Friday, February 5, 2016

qotd: Why it is difficult to make sense of the claims and counter-claims of single payer financing

Philadelphia Inquirer
February 5, 2016
Single-payer health plan wouldn't cost U.S. more
By Steffie Woolhandler and David U. Himmelstein

In our "read my lips/over my dead body" political culture, the threat of
tax increases usually shuts down proposals for single-payer national
health insurance. Lately, conservative pundits - and even liberals like
Hillary Clinton - have been repeating the mantra that single-payer
insurance would break the bank.

Never mind that Canadians, Australians, and Western Europeans spend
about half what we do on health care, enjoy universal coverage, and are
healthier. Their health-care taxes are higher.

Or are they? According to our study in the current issue of the American
Journal of Public Health, American taxpayers picked up 65 percent of the
total health-care tab last year - a figure that will soon rise to 67

We paid $2.1 trillion in taxes to fund health care - $6,560 per person.
That's more per capita than Canadians or people in any other nation pay.
Indeed, our tax-financed health-care bill is higher than total health
spending (private as well as public) in any other nation except Switzerland.

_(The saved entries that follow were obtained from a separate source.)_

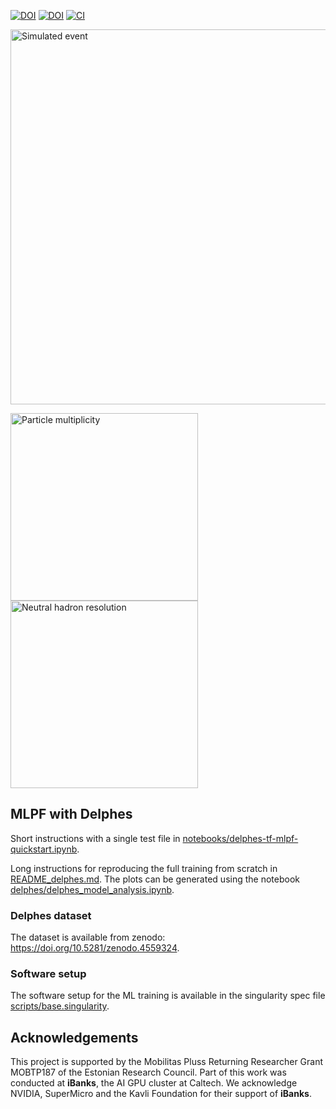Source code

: [![DOI](https://zenodo.org/badge/DOI/10.5281/zenodo.4559587.svg)](https://doi.org/10.5281/zenodo.4559587)
[![DOI](https://zenodo.org/badge/DOI/10.5281/zenodo.4559324.svg)](https://doi.org/10.5281/zenodo.4559324)
[![CI](https://github.com/jpata/particleflow/workflows/CI/badge.svg)](https://github.com/jpata/particleflow/actions)

<p float="left">
  <img src="notebooks/plots/event.png" alt="Simulated event" width="600"/>
</p>

<p float="left">
  <img src="notebooks/plots/num_particles.png" alt="Particle multiplicity" width="300"/>
  <img src="notebooks/plots/res_pid2.png" alt="Neutral hadron resolution" width="300"/>
</p>

## MLPF with Delphes

Short instructions with a single test file in [notebooks/delphes-tf-mlpf-quickstart.ipynb](notebooks/delphes-tf-mlpf-quickstart.ipynb).

Long instructions for reproducing the full training from scratch in [README_delphes.md](README_delphes.md).
The plots can be generated using the notebook [delphes/delphes_model_analysis.ipynb](delphes/delphes_model_analysis.ipynb).

### Delphes dataset
The dataset is available from zenodo: https://doi.org/10.5281/zenodo.4559324.

### Software setup
The software setup for the ML training is available in the singularity spec file [scripts/base.singularity](scripts/base.singularity).

## Acknowledgements
This project is supported by the Mobilitas Pluss Returning Researcher Grant MOBTP187 of the Estonian Research Council. Part of this work was conducted at **iBanks**, the AI GPU cluster at Caltech. We acknowledge NVIDIA, SuperMicro and the Kavli Foundation for their support of **iBanks**.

Official accounts from agencies like the Department of Health and Human
Services peg taxpayers' share of U.S. health spending at about 45
percent, a figure that includes Medicare, Medicaid, the Centers for
Disease Control and Prevention, and Veterans Affairs. However, this kind
of tally omits two important items.

First, it leaves out government spending to buy private health coverage
for public employees like teachers, firefighters, and members of
Congress. Indeed, government employers account for 28 percent of all
employer health spending.

Second, it excludes tax subsidies for private employer-paid plans and
other privately paid care - $326 billion last year - that mainly benefit
affluent families.

Omitting these government expenditures from the official health-spending
tabulations obscures the fact that our health-care system is already
about two-thirds publicly funded. In contrast, the Office of Management
and Budget, not to mention most health-policy experts, considers tax
subsidies for private insurance to be tax expenditures.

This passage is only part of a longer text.